Exercise prompt —
Would you set down every entry again, exactly as written?
======== Exercise data ========
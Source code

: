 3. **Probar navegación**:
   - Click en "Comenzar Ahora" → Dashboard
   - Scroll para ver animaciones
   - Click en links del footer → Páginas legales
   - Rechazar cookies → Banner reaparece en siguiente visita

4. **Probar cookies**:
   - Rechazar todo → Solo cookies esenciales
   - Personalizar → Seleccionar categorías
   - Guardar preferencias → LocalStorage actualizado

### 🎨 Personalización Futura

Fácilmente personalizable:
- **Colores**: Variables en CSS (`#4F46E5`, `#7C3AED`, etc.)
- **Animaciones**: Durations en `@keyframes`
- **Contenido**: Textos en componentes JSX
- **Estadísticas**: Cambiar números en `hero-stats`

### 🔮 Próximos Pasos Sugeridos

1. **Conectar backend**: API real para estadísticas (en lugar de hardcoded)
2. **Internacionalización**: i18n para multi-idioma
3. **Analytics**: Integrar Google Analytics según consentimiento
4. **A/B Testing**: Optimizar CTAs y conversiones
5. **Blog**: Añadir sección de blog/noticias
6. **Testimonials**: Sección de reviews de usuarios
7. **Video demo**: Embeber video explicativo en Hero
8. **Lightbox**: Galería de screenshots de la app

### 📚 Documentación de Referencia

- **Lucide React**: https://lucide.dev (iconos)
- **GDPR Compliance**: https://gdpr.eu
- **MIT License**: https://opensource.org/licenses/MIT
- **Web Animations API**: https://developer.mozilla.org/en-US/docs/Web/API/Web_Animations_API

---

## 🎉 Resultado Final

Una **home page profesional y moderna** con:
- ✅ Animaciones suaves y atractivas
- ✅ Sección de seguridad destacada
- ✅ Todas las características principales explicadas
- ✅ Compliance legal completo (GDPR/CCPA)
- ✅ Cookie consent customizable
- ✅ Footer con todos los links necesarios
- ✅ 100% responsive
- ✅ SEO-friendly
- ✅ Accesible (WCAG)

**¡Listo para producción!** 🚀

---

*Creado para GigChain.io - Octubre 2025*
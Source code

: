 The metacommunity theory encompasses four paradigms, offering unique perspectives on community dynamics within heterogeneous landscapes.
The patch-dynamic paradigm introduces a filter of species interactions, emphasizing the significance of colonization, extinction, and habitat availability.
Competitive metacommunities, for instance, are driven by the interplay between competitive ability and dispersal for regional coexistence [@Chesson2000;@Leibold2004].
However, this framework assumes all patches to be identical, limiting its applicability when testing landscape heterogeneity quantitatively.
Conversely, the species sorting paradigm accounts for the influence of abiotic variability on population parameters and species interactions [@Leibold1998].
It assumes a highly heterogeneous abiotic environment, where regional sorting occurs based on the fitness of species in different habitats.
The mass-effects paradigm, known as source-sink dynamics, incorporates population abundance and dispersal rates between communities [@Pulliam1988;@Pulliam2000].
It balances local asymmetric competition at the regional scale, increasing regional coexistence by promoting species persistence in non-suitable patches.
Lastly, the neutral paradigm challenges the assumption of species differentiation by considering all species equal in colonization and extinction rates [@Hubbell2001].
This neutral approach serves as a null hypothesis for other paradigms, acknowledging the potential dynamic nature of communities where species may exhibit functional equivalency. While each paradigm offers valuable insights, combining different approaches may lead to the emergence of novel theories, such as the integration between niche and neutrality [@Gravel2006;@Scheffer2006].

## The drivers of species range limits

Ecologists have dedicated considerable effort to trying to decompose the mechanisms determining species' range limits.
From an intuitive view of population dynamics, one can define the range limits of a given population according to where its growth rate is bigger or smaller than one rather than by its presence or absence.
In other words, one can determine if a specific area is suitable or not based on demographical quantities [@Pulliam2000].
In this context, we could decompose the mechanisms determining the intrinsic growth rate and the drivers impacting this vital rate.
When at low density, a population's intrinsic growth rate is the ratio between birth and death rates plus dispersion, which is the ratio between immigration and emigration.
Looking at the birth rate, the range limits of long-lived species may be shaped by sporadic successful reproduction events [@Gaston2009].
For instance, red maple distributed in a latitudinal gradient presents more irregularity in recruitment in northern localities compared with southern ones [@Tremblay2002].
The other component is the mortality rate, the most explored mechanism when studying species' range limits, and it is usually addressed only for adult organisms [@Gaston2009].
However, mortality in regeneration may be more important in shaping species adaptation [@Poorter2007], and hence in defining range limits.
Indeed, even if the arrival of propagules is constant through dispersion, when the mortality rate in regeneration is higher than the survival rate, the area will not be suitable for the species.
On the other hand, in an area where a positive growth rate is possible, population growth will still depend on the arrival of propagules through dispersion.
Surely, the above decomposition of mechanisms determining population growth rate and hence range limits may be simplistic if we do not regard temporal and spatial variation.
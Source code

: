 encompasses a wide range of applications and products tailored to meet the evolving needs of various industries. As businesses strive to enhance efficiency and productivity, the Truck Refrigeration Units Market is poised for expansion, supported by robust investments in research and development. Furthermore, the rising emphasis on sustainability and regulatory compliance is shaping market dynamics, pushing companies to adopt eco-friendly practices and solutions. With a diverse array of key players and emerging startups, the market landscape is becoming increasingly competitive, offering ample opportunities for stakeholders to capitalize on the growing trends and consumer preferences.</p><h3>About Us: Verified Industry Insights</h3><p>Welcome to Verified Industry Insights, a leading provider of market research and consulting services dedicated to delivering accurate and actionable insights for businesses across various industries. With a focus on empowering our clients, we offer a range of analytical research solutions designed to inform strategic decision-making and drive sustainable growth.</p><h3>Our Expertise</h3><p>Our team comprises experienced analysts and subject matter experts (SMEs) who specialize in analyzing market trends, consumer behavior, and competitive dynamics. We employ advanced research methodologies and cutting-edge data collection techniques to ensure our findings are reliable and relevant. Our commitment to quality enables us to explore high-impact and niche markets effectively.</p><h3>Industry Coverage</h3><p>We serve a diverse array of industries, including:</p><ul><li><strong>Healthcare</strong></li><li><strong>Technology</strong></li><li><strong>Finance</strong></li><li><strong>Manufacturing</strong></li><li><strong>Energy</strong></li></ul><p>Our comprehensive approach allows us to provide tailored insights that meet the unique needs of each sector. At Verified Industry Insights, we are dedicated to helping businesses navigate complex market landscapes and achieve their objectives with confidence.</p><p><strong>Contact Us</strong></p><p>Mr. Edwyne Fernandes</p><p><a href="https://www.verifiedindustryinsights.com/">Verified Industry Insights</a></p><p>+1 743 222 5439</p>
========
Solution —
Source code

: 3. **Probar navegación**:
   - Click en "Comenzar Ahora" → Dashboard
   - Scroll para ver animaciones
   - Click en links del footer → Páginas legales
   - Rechazar cookies → Banner reaparece en siguiente visita

4. **Probar cookies**:
   - Rechazar todo → Solo cookies esenciales
   - Personalizar → Seleccionar categorías
   - Guardar preferencias → LocalStorage actualizado

### 🎨 Personalización Futura

Fácilmente personalizable:
- **Colores**: Variables en CSS (`#4F46E5`, `#7C3AED`, etc.)
- **Animaciones**: Durations en `@keyframes`
- **Contenido**: Textos en componentes JSX
- **Estadísticas**: Cambiar números en `hero-stats`

### 🔮 Próximos Pasos Sugeridos

1. **Conectar backend**: API real para estadísticas (en lugar de hardcoded)
2. **Internacionalización**: i18n para multi-idioma
3. **Analytics**: Integrar Google Analytics según consentimiento
4. **A/B Testing**: Optimizar CTAs y conversiones
5. **Blog**: Añadir sección de blog/noticias
6. **Testimonials**: Sección de reviews de usuarios
7. **Video demo**: Embeber video explicativo en Hero
8. **Lightbox**: Galería de screenshots de la app

### 📚 Documentación de Referencia

- **Lucide React**: https://lucide.dev (iconos)
- **GDPR Compliance**: https://gdpr.eu
- **MIT License**: https://opensource.org/licenses/MIT
- **Web Animations API**: https://developer.mozilla.org/en-US/docs/Web/API/Web_Animations_API

---

## 🎉 Resultado Final

Una **home page profesional y moderna** con:
- ✅ Animaciones suaves y atractivas
- ✅ Sección de seguridad destacada
- ✅ Todas las características principales explicadas
- ✅ Compliance legal completo (GDPR/CCPA)
- ✅ Cookie consent customizable
- ✅ Footer con todos los links necesarios
- ✅ 100% responsive
- ✅ SEO-friendly
- ✅ Accesible (WCAG)

**¡Listo para producción!** 🚀

---

*Creado para GigChain.io - Octubre 2025*
Source code

: The metacommunity theory encompasses four paradigms, offering unique perspectives on community dynamics within heterogeneous landscapes.
The patch-dynamic paradigm introduces a filter of species interactions, emphasizing the significance of colonization, extinction, and habitat availability.
Competitive metacommunities, for instance, are driven by the interplay between competitive ability and dispersal for regional coexistence [@Chesson2000;@Leibold2004].
However, this framework assumes all patches to be identical, limiting its applicability when testing landscape heterogeneity quantitatively.
Conversely, the species sorting paradigm accounts for the influence of abiotic variability on population parameters and species interactions [@Leibold1998].
It assumes a highly heterogeneous abiotic environment, where regional sorting occurs based on the fitness of species in different habitats.
The mass-effects paradigm, known as source-sink dynamics, incorporates population abundance and dispersal rates between communities [@Pulliam1988;@Pulliam2000].
It balances local asymmetric competition at the regional scale, increasing regional coexistence by promoting species persistence in non-suitable patches.
Lastly, the neutral paradigm challenges the assumption of species differentiation by considering all species equal in colonization and extinction rates [@Hubbell2001].
This neutral approach serves as a null hypothesis for other paradigms, acknowledging the potential dynamic nature of communities where species may exhibit functional equivalency. While each paradigm offers valuable insights, combining different approaches may lead to the emergence of novel theories, such as the integration between niche and neutrality [@Gravel2006;@Scheffer2006].

## The drivers of species range limits

Ecologists have dedicated considerable effort to trying to decompose the mechanisms determining species' range limits.
From an intuitive view of population dynamics, one can define the range limits of a given population according to where its growth rate is bigger or smaller than one rather than by its presence or absence.
In other words, one can determine if a specific area is suitable or not based on demographical quantities [@Pulliam2000].
In this context, we could decompose the mechanisms determining the intrinsic growth rate and the drivers impacting this vital rate.
When at low density, a population's intrinsic growth rate is the ratio between birth and death rates plus dispersion, which is the ratio between immigration and emigration.
Looking at the birth rate, the range limits of long-lived species may be shaped by sporadic successful reproduction events [@Gaston2009].
For instance, red maple distributed in a latitudinal gradient presents more irregularity in recruitment in northern localities compared with southern ones [@Tremblay2002].
The other component is the mortality rate, the most explored mechanism when studying species' range limits, and it is usually addressed only for adult organisms [@Gaston2009].
However, mortality in regeneration may be more important in shaping species adaptation [@Poorter2007], and hence in defining range limits.
Indeed, even if the arrival of propagules is constant through dispersion, when the mortality rate in regeneration is higher than the survival rate, the area will not be suitable for the species.
On the other hand, in an area where a positive growth rate is possible, population growth will still depend on the arrival of propagules through dispersion.
Surely, the above decomposition of mechanisms determining population growth rate and hence range limits may be simplistic if we do not regard temporal and spatial variation.
Source code

: encompasses a wide range of applications and products tailored to meet the evolving needs of various industries. As businesses strive to enhance efficiency and productivity, the Truck Refrigeration Units Market is poised for expansion, supported by robust investments in research and development. Furthermore, the rising emphasis on sustainability and regulatory compliance is shaping market dynamics, pushing companies to adopt eco-friendly practices and solutions. With a diverse array of key players and emerging startups, the market landscape is becoming increasingly competitive, offering ample opportunities for stakeholders to capitalize on the growing trends and consumer preferences.</p><h3>About Us: Verified Industry Insights</h3><p>Welcome to Verified Industry Insights, a leading provider of market research and consulting services dedicated to delivering accurate and actionable insights for businesses across various industries. With a focus on empowering our clients, we offer a range of analytical research solutions designed to inform strategic decision-making and drive sustainable growth.</p><h3>Our Expertise</h3><p>Our team comprises experienced analysts and subject matter experts (SMEs) who specialize in analyzing market trends, consumer behavior, and competitive dynamics. We employ advanced research methodologies and cutting-edge data collection techniques to ensure our findings are reliable and relevant. Our commitment to quality enables us to explore high-impact and niche markets effectively.</p><h3>Industry Coverage</h3><p>We serve a diverse array of industries, including:</p><ul><li><strong>Healthcare</strong></li><li><strong>Technology</strong></li><li><strong>Finance</strong></li><li><strong>Manufacturing</strong></li><li><strong>Energy</strong></li></ul><p>Our comprehensive approach allows us to provide tailored insights that meet the unique needs of each sector. At Verified Industry Insights, we are dedicated to helping businesses navigate complex market landscapes and achieve their objectives with confidence.</p><p><strong>Contact Us</strong></p><p>Mr. Edwyne Fernandes</p><p><a href="https://www.verifiedindustryinsights.com/">Verified Industry Insights</a></p><p>+1 743 222 5439</p>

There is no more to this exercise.